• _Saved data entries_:
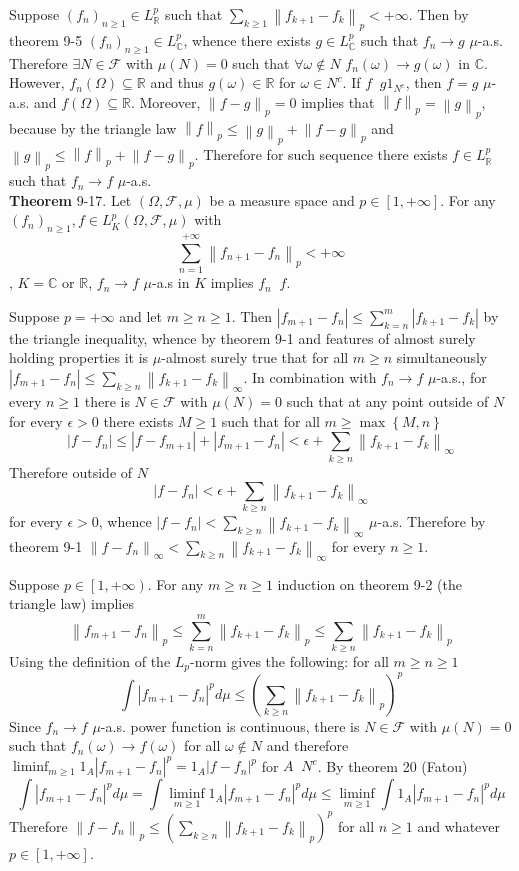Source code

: \documentclass[a4paper]{article}
\newcommand{\obj}[1]{\left\{ #1 \right \}}
\newcommand{\clo}[1]{\left [ #1 \right ]}
\newcommand{\clop}[1]{\left [ #1 \right )}
\newcommand{\brac}[1]{\left ( #1 \right )}
\newcommand{\abs}[1]{\left | #1 \right |}
\newcommand{\nrm}[1]{\left\| #1 \right \|}
\newcommand{\Real}{\mathbb{R}}
\newcommand{\Cplx}{\mathbb{C}}
\newcommand{\Fcal}{\mathcal{F}}
\newcommand{\defn}{\mathop{\overset{\Delta}{=}}\nolimits}
\newcommand{\lpto}{\mathop{\overset{L^p}{\to}}\nolimits}
\begin{document}
Suppose $\brac{f_n}_{n\geq 1}\in L^p_\Real$ such that $\sum_{k\geq 1} \nrm{f_{k+1}-f_k}_p<+\infty$. Then by theorem 9-5 $\brac{f_n}_{n\geq 1}\in L^p_\Cplx$, whence there exists $g\in L^p_\Cplx$ such that $f_n\to g$ $\mu$-a.s. Therefore $\exists N\in \Fcal$ with $\mu\brac{N}=0$ such that $\forall \omega\notin N$ $f_n\brac{\omega}\to g\brac{\omega}$ in $\Cplx$. However, $f_n\brac{\Omega}\subseteq \Real$ and thus $g\brac{\omega}\in \Real$ for $\omega\in N^c$. If $f\defn g 1_{N^c}$, then $f=g$ $\mu$-a.s. and $f\brac{\Omega}\subseteq \Real$. Moreover, $\nrm{f-g}_p=0$ implies that $\nrm{f}_p=\nrm{g}_p$, because by the triangle law $\nrm{f}_p\leq \nrm{g}_p+\nrm{f-g}_p$ and $\nrm{g}_p\leq \nrm{f}_p+\nrm{f-g}_p$. Therefore for such sequence there exists $f\in L^p_\Real$ such that $f_n\to f$ $\mu$-a.s.\\

\label{thm:muas_lpto} \noindent \textbf{Theorem} 9-17.
Let $\brac{\Omega, \Fcal, \mu}$ be a measure space and $p\in \clo{1,+\infty}$. For any $\brac{f_n}_{n\geq 1}, f\in L^p_K\brac{\Omega, \Fcal, \mu}$ with \[\sum_{n=1}^{+\infty} \nrm{f_{n+1}-f_n}_p < +\infty\], $K=\Cplx$ or $\Real$, $f_n\to f$ $\mu$-a.s in $K$ implies $f_n\lpto f$.

Suppose $p=+\infty$ and let $m\geq n\geq 1$. Then $\abs{f_{m+1}-f_n}\leq \sum_{k=n}^m \abs{f_{k+1}-f_k}$ by the triangle inequality, whence by theorem 9-1 and features of almost surely holding properties it is $\mu$-almost surely true that for all $m\geq n$ simultaneously $\abs{f_{m+1}-f_n}\leq \sum_{k\geq n} \nrm{f_{k+1}-f_k}_\infty$. In combination with $f_n\to f$ $\mu$-a.s., for every $n\geq 1$ there is $N\in \Fcal$ with $\mu\brac{N}=0$ such that at any point outside of $N$ for every $\epsilon>0$ there exists $M\geq 1$ such that for all $m\geq \max\obj{M,n}$ \[\abs{f-f_n} \leq \abs{f-f_{m+1}} + \abs{f_{m+1}-f_n} < \epsilon + \sum_{k\geq n} \nrm{f_{k+1}-f_k}_\infty\] Therefore outside of $N$ \[\abs{f-f_n} < \epsilon + \sum_{k\geq n} \nrm{f_{k+1}-f_k}_\infty\] for every $\epsilon>0$, whence $\abs{f-f_n} < \sum_{k\geq n} \nrm{f_{k+1}-f_k}_\infty$ $\mu$-a.s. Therefore by theorem 9-1 $\nrm{f-f_n}_\infty < \sum_{k\geq n} \nrm{f_{k+1}-f_k}_\infty$ for every $n\geq 1$.

Suppose $p\in \clop{1,+\infty}$. For any $m\geq n\geq 1$ induction on theorem 9-2 (the triangle law) implies \[\nrm{f_{m+1}-f_n}_p\leq \sum_{k=n}^m \nrm{f_{k+1}-f_k}_p\leq \sum_{k\geq n} \nrm{f_{k+1}-f_k}_p\] Using the definition of the $L_p$-norm gives the following: for all $m\geq n\geq 1$ \[\int \abs{f_{m+1}-f_n}^p d\mu \leq \brac{\sum_{k\geq n} \nrm{f_{k+1}-f_k}_p}^p\] Since $f_n\to f$ $\mu$-a.s. power function is continuous, there is $N\in \Fcal$ with $\mu\brac{N}=0$ such that $f_n\brac{\omega}\to f\brac{\omega}$ for all $\omega\notin N$ and therefore $\liminf_{m\geq 1} 1_A \abs{f_{m+1}-f_n}^p = 1_A \abs{f-f_n}^p$ for $A\defn N^c$. By theorem 20 (Fatou) \[ \int \abs{f_{m+1}-f_n}^p d\mu = \int \liminf_{m\geq 1} 1_A \abs{f_{m+1}-f_n}^p d\mu \leq \liminf_{m\geq 1} \int 1_A \abs{f_{m+1}-f_n}^p d\mu\] Therefore $\nrm{f-f_n}_p \leq \brac{\sum_{k\geq n} \nrm{f_{k+1}-f_k}_p}^p$ for all $n\geq 1$ and whatever $p\in \clo{1,+\infty}$.
\end{document}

• _TASK OBJECTIVE_:
Write the records out once more, exactly as they appear, with no pictures.

• _SOLUTION TO THE EXERCISE_:
Source code

: \documentclass[a4paper]{article}
\newcommand{\obj}[1]{\left\{ #1 \right \}}
\newcommand{\clo}[1]{\left [ #1 \right ]}
\newcommand{\clop}[1]{\left [ #1 \right )}
\newcommand{\brac}[1]{\left ( #1 \right )}
\newcommand{\abs}[1]{\left | #1 \right |}
\newcommand{\nrm}[1]{\left\| #1 \right \|}
\newcommand{\Real}{\mathbb{R}}
\newcommand{\Cplx}{\mathbb{C}}
\newcommand{\Fcal}{\mathcal{F}}
\newcommand{\defn}{\mathop{\overset{\Delta}{=}}\nolimits}
\newcommand{\lpto}{\mathop{\overset{L^p}{\to}}\nolimits}
\begin{document}
Suppose $\brac{f_n}_{n\geq 1}\in L^p_\Real$ such that $\sum_{k\geq 1} \nrm{f_{k+1}-f_k}_p<+\infty$. Then by theorem 9-5 $\brac{f_n}_{n\geq 1}\in L^p_\Cplx$, whence there exists $g\in L^p_\Cplx$ such that $f_n\to g$ $\mu$-a.s. Therefore $\exists N\in \Fcal$ with $\mu\brac{N}=0$ such that $\forall \omega\notin N$ $f_n\brac{\omega}\to g\brac{\omega}$ in $\Cplx$. However, $f_n\brac{\Omega}\subseteq \Real$ and thus $g\brac{\omega}\in \Real$ for $\omega\in N^c$. If $f\defn g 1_{N^c}$, then $f=g$ $\mu$-a.s. and $f\brac{\Omega}\subseteq \Real$. Moreover, $\nrm{f-g}_p=0$ implies that $\nrm{f}_p=\nrm{g}_p$, because by the triangle law $\nrm{f}_p\leq \nrm{g}_p+\nrm{f-g}_p$ and $\nrm{g}_p\leq \nrm{f}_p+\nrm{f-g}_p$. Therefore for such sequence there exists $f\in L^p_\Real$ such that $f_n\to f$ $\mu$-a.s.\\

\label{thm:muas_lpto} \noindent \textbf{Theorem} 9-17.
Let $\brac{\Omega, \Fcal, \mu}$ be a measure space and $p\in \clo{1,+\infty}$. For any $\brac{f_n}_{n\geq 1}, f\in L^p_K\brac{\Omega, \Fcal, \mu}$ with \[\sum_{n=1}^{+\infty} \nrm{f_{n+1}-f_n}_p < +\infty\], $K=\Cplx$ or $\Real$, $f_n\to f$ $\mu$-a.s in $K$ implies $f_n\lpto f$.

Suppose $p=+\infty$ and let $m\geq n\geq 1$. Then $\abs{f_{m+1}-f_n}\leq \sum_{k=n}^m \abs{f_{k+1}-f_k}$ by the triangle inequality, whence by theorem 9-1 and features of almost surely holding properties it is $\mu$-almost surely true that for all $m\geq n$ simultaneously $\abs{f_{m+1}-f_n}\leq \sum_{k\geq n} \nrm{f_{k+1}-f_k}_\infty$. In combination with $f_n\to f$ $\mu$-a.s., for every $n\geq 1$ there is $N\in \Fcal$ with $\mu\brac{N}=0$ such that at any point outside of $N$ for every $\epsilon>0$ there exists $M\geq 1$ such that for all $m\geq \max\obj{M,n}$ \[\abs{f-f_n} \leq \abs{f-f_{m+1}} + \abs{f_{m+1}-f_n} < \epsilon + \sum_{k\geq n} \nrm{f_{k+1}-f_k}_\infty\] Therefore outside of $N$ \[\abs{f-f_n} < \epsilon + \sum_{k\geq n} \nrm{f_{k+1}-f_k}_\infty\] for every $\epsilon>0$, whence $\abs{f-f_n} < \sum_{k\geq n} \nrm{f_{k+1}-f_k}_\infty$ $\mu$-a.s. Therefore by theorem 9-1 $\nrm{f-f_n}_\infty < \sum_{k\geq n} \nrm{f_{k+1}-f_k}_\infty$ for every $n\geq 1$.

Suppose $p\in \clop{1,+\infty}$. For any $m\geq n\geq 1$ induction on theorem 9-2 (the triangle law) implies \[\nrm{f_{m+1}-f_n}_p\leq \sum_{k=n}^m \nrm{f_{k+1}-f_k}_p\leq \sum_{k\geq n} \nrm{f_{k+1}-f_k}_p\] Using the definition of the $L_p$-norm gives the following: for all $m\geq n\geq 1$ \[\int \abs{f_{m+1}-f_n}^p d\mu \leq \brac{\sum_{k\geq n} \nrm{f_{k+1}-f_k}_p}^p\] Since $f_n\to f$ $\mu$-a.s. power function is continuous, there is $N\in \Fcal$ with $\mu\brac{N}=0$ such that $f_n\brac{\omega}\to f\brac{\omega}$ for all $\omega\notin N$ and therefore $\liminf_{m\geq 1} 1_A \abs{f_{m+1}-f_n}^p = 1_A \abs{f-f_n}^p$ for $A\defn N^c$. By theorem 20 (Fatou) \[ \int \abs{f_{m+1}-f_n}^p d\mu = \int \liminf_{m\geq 1} 1_A \abs{f_{m+1}-f_n}^p d\mu \leq \liminf_{m\geq 1} \int 1_A \abs{f_{m+1}-f_n}^p d\mu\] Therefore $\nrm{f-f_n}_p \leq \brac{\sum_{k\geq n} \nrm{f_{k+1}-f_k}_p}^p$ for all $n\geq 1$ and whatever $p\in \clo{1,+\infty}$.
\end{document}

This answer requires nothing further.